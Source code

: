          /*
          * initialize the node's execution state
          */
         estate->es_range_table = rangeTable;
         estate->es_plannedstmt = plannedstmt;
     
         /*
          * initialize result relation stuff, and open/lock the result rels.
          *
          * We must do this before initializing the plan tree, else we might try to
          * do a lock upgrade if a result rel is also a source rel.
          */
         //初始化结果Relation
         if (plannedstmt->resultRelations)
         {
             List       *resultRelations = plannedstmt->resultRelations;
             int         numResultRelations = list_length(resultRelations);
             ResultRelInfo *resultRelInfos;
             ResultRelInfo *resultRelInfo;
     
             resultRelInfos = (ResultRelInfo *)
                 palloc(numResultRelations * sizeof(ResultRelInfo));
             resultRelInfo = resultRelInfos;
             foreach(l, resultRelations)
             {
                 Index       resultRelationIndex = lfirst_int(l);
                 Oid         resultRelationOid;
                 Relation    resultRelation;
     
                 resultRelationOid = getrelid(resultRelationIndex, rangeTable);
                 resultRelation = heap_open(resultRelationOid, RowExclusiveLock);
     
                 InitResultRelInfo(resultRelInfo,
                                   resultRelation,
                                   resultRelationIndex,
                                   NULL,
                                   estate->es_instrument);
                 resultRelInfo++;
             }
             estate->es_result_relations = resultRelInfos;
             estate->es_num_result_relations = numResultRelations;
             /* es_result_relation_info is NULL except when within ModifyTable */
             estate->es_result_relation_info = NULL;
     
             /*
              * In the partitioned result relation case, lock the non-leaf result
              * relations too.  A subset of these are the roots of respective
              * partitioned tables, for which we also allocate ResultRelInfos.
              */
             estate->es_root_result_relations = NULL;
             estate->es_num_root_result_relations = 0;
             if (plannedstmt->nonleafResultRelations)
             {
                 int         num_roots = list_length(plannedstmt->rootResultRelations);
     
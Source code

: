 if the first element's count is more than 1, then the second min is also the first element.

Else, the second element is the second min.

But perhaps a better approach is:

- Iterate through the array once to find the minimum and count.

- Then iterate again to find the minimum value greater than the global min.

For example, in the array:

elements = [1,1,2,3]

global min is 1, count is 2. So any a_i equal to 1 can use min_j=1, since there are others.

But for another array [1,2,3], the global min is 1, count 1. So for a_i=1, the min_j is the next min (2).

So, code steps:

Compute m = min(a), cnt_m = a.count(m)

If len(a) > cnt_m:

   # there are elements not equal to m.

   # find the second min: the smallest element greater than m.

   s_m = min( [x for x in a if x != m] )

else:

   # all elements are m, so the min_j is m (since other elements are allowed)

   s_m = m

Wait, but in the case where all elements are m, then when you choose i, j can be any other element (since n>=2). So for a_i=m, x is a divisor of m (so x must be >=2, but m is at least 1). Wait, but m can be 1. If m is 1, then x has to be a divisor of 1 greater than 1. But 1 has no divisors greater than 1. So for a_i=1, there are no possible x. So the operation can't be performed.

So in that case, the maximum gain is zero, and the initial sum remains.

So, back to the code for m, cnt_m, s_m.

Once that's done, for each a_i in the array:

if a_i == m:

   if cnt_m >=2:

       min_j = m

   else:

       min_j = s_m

^^^^^^^^^^^^^^^^

Exercise:
Word for word, restate the lines of the data above that fall between the line holding "resultRelationIndex = lfirst_int(l);" and the line holding "the non-leaf result", inclusive, and no other lines.

Response to the exercise:
                 Index       resultRelationIndex = lfirst_int(l);
                 Oid         resultRelationOid;
                 Relation    resultRelation;
     
                 resultRelationOid = getrelid(resultRelationIndex, rangeTable);
                 resultRelation = heap_open(resultRelationOid, RowExclusiveLock);
     
                 InitResultRelInfo(resultRelInfo,
                                   resultRelation,
                                   resultRelationIndex,
                                   NULL,
                                   estate->es_instrument);
                 resultRelInfo++;
             }
             estate->es_result_relations = resultRelInfos;
             estate->es_num_result_relations = numResultRelations;
             /* es_result_relation_info is NULL except when within ModifyTable */
             estate->es_result_relation_info = NULL;
     
             /*
              * In the partitioned result relation case, lock the non-leaf result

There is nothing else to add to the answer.